• [TASK TO COMPLETE]:
Isolate every line in the data with the string "some" and copy it.
##### SUPPLIED DATA
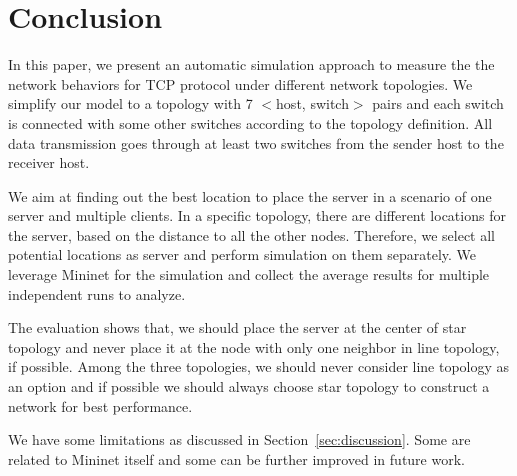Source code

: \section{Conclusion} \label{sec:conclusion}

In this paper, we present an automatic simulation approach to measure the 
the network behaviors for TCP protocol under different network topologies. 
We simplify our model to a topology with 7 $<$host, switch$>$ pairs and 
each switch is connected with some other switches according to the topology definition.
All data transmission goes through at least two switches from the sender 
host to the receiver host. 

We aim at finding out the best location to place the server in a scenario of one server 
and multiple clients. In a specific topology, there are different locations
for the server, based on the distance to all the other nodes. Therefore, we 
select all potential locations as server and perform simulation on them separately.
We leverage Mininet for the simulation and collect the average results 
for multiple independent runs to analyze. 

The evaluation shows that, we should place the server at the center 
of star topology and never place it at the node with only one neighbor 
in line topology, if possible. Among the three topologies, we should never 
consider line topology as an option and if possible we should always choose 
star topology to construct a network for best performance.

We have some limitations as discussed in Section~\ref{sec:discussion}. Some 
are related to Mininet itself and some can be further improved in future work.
##########
##### SUPPLIED DATA
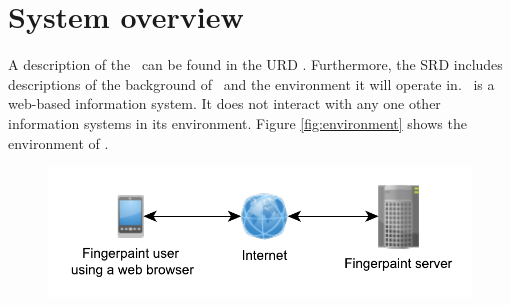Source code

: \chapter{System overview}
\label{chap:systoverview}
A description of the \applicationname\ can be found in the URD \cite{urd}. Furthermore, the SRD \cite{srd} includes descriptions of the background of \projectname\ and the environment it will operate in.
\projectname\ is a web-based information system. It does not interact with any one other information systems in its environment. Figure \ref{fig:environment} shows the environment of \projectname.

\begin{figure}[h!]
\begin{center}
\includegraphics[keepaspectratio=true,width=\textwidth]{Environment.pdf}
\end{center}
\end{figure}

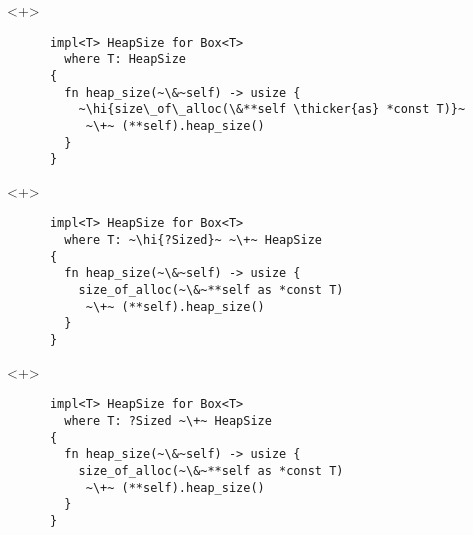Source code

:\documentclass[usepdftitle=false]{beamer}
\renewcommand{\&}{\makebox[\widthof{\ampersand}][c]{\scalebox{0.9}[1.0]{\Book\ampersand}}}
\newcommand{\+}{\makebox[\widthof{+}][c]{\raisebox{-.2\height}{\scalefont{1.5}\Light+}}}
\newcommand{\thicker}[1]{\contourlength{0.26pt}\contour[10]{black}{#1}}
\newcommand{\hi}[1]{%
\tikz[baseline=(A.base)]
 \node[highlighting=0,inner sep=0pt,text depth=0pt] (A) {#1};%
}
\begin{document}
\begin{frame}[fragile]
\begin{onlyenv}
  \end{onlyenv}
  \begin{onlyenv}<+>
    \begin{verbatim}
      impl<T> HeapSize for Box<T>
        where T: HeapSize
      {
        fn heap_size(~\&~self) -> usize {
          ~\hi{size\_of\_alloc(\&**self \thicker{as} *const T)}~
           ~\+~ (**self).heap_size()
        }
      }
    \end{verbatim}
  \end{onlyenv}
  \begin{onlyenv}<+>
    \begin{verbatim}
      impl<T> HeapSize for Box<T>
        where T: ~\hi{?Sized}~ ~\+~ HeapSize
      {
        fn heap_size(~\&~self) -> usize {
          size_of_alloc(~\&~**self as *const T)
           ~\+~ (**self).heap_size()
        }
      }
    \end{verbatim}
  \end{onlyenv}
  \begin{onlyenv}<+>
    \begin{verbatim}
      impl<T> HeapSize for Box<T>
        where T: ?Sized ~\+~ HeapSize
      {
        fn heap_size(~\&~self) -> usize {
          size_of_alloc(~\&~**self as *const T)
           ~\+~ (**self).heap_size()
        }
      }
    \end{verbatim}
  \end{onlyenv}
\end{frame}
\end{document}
##########
• [SOLVED EXERCISE]:
each switch is connected with some other switches according to the topology definition.
We have some limitations as discussed in Section~\ref{sec:discussion}. Some 
are related to Mininet itself and some can be further improved in future work.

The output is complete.